/---

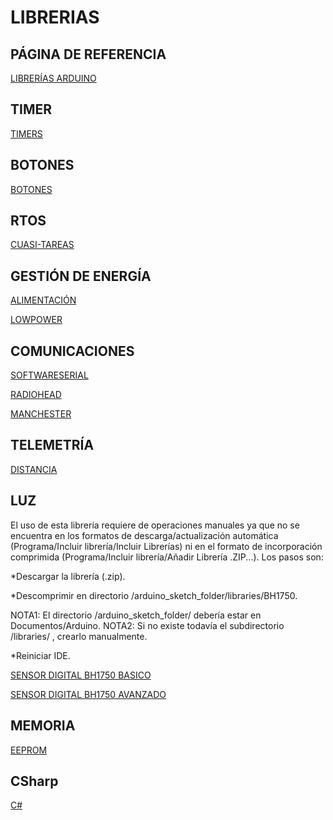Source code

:# LIBRERIAS

## PÁGINA DE REFERENCIA

[LIBRERÍAS ARDUINO](http://playground.arduino.cc/Main/LibraryList)

## TIMER

[TIMERS](https://github.com/alextaujenis/RBD_Timer)

## BOTONES

[BOTONES](https://github.com/alextaujenis/RBD_Button)

## RTOS

[CUASI-TAREAS](http://playground.arduino.cc/Code/SimpleTimer)

## GESTIÓN DE ENERGÍA

[ALIMENTACIÓN](https://github.com/Yveaux/Arduino_Vcc)

[LOWPOWER](https://github.com/rocketscream/Low-Power)

## COMUNICACIONES

[SOFTWARESERIAL](https://www.arduino.cc/en/Reference/SoftwareSerial)

[RADIOHEAD](http://www.airspayce.com/mikem/arduino/RadioHead/)

[MANCHESTER](https://github.com/mchr3k/arduino-libs-manchester/)

## TELEMETRÍA

[DISTANCIA](http://playground.arduino.cc/Code/NewPing)

## LUZ

El uso de esta librería requiere de operaciones manuales ya que no se encuentra en los formatos de descarga/actualización automática (Programa/Incluir librería/Incluir Librerías) ni en el formato de incorporación comprimida (Programa/Incluir librería/Añadir Librería .ZIP...). Los pasos son:

*Descargar la librería (.zip).

*Descomprimir en directorio /arduino_sketch_folder/libraries/BH1750.

NOTA1: El directorio /arduino_sketch_folder/ debería estar en Documentos/Arduino.
NOTA2: Si no existe todavía el subdirectorio /libraries/ , crearlo manualmente.

*Reiniciar IDE.

[SENSOR DIGITAL BH1750 BASICO](https://github.com/claws/BH1750)

[SENSOR DIGITAL BH1750 AVANZADO](https://github.com/tuxcell/bh1750xtra)

## MEMORIA

[EEPROM](https://github.com/thijse/Arduino-EEPROMEx)

## CSharp

[C#](https://github.com/christophediericx/ArduinoDriver)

\---

### YOUR ASSIGNMENT
For the string "BOTONES", work out how many lines of the entries contain it and reply with that number alone.

### OUTPUT OF THE TASK
2